Re: Wombat... Help me Categorize
Hey Wombat --
How are things over at Iodine? It is nice to "see" you over here! And thanks, Arnold, for looking in to all of this. W -- he is really handy to have around...don't try to lure him over to Iodine!
I recently told a friend to use oil to clean out her child's ears, which were full of wax, which is primarily a fatty substance (the following info from our friends at the Lipid Library):
http://www.lipidlibrary.co.uk/Lipids/waxes/index.htm
The most interesting part of that link was:
"Human sebum is unique in containing cis-6-hexadecenoic acid (6-16:1 or ‘sapienic’ acid), which is the single most abundant component indeed, and is accompanied by an elongation and desaturation product 5,8-octadecadienoic acid (‘sebaleic’ acid), also unique to human skin. Sapienic acid is formed in the sebaceous glands by a distinctive Δ6 desaturase and has powerful antibacterial properties."
so we produce our own antibacterial (!) wax in the form of sebum. Is fat antibacterial by nature? (I can think of some good food that is preserved in fat, that's for sure!) Just think of how vulnerable we get if we wash all the time -- we are eliminating our skin's own powerful antibacterial!
Anyway, a lot of times only oil will clean oily surfaces really well. My skin, for instance, always feels cleanest when I use my coconut-sesame blend on it. This is all counterintuitive as we are so used to thinking about getting *rid* of oils and fats in general. There is such a fats=bad mentality.
Anyway, I'm just saying all this b/c I am thinking it and wanted to toss it out into the general discussion. I'm sure there are toxins that the oil "gets" -- I have no earthly idea how one would figure out which ones they are. Maybe bacteria and oocytes (sp?

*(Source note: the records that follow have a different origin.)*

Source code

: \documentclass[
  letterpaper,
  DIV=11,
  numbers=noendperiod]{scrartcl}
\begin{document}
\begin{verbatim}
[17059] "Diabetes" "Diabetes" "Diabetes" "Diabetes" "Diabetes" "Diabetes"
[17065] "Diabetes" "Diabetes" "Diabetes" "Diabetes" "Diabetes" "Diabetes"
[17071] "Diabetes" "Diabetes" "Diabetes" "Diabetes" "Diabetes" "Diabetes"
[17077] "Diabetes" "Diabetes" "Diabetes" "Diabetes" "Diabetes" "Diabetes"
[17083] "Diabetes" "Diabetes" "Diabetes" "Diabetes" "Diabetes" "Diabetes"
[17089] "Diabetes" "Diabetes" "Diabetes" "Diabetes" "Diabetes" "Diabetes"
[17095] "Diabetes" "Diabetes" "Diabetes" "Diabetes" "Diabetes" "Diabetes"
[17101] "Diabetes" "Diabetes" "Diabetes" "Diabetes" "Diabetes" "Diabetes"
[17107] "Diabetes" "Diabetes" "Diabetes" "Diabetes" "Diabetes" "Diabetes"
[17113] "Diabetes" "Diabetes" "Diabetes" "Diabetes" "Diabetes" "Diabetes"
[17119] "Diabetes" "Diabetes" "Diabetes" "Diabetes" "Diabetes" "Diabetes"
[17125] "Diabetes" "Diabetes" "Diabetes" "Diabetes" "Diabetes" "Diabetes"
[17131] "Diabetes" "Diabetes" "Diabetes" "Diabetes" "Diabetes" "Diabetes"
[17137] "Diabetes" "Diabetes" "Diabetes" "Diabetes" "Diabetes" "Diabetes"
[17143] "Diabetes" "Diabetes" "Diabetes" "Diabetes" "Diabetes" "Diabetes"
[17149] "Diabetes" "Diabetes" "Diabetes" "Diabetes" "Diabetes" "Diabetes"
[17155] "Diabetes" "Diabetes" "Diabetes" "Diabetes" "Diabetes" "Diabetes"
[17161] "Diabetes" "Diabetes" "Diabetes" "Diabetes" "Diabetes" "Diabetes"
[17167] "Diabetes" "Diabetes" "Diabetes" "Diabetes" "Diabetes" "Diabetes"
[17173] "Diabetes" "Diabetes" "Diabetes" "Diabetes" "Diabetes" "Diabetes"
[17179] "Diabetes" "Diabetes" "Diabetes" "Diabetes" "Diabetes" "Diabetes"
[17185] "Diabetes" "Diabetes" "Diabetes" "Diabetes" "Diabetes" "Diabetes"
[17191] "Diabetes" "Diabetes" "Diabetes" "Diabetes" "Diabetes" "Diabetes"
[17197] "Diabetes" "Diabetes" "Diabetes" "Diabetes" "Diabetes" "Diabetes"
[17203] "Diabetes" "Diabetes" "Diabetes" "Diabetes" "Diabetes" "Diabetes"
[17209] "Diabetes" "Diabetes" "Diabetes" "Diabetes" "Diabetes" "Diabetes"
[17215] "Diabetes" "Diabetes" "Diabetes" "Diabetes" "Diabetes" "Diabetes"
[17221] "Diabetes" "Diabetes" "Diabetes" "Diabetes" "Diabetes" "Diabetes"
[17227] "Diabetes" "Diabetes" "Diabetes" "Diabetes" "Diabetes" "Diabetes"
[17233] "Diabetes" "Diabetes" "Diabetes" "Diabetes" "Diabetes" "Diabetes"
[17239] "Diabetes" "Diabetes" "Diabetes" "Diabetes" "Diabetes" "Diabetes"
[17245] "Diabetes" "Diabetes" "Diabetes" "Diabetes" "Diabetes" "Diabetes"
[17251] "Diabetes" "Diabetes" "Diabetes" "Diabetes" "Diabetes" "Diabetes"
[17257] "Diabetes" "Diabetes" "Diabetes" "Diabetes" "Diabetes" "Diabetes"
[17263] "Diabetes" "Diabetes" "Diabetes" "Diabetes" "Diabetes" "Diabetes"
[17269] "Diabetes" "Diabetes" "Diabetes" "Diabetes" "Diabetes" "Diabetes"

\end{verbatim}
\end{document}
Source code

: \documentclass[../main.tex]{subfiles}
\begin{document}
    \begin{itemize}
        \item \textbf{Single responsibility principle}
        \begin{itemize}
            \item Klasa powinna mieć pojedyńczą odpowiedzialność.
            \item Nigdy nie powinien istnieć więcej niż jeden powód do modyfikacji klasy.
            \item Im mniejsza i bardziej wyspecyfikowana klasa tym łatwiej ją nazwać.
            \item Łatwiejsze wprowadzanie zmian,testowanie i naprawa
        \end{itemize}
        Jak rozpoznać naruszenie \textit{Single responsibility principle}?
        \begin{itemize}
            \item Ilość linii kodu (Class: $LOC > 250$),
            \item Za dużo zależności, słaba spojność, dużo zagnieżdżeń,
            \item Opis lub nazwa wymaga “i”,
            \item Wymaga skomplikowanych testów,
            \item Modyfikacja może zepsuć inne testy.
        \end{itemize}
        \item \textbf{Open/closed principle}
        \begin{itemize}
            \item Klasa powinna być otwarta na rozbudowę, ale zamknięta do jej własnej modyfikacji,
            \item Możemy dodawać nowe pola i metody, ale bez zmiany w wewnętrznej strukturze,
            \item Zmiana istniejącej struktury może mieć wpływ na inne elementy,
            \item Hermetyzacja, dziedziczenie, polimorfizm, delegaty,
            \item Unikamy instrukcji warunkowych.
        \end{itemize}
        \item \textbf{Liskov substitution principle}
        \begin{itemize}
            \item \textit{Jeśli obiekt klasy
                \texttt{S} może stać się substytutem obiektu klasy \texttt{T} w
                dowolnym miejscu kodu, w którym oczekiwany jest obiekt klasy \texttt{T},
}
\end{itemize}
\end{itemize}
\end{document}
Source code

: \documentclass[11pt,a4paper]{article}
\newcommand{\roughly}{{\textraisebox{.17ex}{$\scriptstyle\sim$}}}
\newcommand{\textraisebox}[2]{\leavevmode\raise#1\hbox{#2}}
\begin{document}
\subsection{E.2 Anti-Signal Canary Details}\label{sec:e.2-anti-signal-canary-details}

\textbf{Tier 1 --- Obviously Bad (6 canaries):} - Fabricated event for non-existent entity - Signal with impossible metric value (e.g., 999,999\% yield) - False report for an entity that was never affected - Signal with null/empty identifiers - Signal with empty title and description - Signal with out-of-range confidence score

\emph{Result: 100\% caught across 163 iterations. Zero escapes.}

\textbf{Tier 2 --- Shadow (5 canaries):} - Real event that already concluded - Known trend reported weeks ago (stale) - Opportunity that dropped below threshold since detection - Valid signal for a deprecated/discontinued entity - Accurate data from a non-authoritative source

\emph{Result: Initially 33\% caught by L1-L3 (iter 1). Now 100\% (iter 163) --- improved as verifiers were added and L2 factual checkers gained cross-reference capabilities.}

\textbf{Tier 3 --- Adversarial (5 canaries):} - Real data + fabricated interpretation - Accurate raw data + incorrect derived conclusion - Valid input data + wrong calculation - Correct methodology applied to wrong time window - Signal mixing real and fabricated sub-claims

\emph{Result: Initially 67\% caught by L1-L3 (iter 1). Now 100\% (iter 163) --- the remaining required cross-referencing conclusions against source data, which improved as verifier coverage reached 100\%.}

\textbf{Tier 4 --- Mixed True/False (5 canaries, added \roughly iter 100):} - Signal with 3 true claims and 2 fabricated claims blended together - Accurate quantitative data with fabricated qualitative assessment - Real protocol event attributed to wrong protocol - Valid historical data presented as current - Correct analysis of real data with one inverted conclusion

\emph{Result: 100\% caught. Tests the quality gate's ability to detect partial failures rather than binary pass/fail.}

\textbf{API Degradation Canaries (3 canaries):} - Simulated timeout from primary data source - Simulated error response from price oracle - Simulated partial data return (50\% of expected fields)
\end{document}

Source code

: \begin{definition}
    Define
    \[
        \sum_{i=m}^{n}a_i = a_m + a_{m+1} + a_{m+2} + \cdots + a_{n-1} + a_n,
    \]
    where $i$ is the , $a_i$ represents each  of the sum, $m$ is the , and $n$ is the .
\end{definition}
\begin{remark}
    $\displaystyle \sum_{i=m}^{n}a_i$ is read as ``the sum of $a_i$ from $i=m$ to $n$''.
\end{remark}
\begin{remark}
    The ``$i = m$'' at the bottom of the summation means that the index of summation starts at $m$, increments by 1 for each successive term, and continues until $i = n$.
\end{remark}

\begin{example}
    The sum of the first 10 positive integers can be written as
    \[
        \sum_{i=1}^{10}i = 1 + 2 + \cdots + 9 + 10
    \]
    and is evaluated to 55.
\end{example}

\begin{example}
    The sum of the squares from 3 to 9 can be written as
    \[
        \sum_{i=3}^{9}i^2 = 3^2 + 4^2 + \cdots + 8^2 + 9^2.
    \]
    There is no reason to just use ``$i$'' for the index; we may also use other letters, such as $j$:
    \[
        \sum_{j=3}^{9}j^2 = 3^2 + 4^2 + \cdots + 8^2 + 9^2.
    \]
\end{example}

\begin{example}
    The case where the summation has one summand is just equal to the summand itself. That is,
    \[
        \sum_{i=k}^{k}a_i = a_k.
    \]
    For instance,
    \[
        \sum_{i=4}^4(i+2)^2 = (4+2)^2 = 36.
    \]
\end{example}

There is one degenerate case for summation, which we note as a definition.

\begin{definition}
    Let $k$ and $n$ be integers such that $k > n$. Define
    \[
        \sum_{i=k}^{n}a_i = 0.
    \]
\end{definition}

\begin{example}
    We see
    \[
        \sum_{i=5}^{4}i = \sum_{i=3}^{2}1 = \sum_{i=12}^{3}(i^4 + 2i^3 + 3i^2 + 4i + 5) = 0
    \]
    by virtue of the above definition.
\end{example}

parasite eggs) are just fats-vulnerable and OP grabs them. Or, is it certain bacteria? If my skin and hair are really oily, does that mean I have been exposed to bacteria and my body is generating its antibacterial sebum to fight it? (Is this why my hair, which I wash perhaps once every two weeks now, never looks oily -- I don't constantly strip my scalp of its protective coating, so my sebum production doesn't have to be in oiliness-generating overdrive? Have the people who make and sell antibacterial soaps and creams for acne-fighting been playing a mean trick on kids for years, telling them to wash off their own antibacterials to apply these other ones that don't seem to work? The relationship between the body and its need for fats in many forms is so interesting.
I think for categorization purposes, "parasite" means a protozoa or a helminth (worm). Then there are microbes, and then the metals, etc.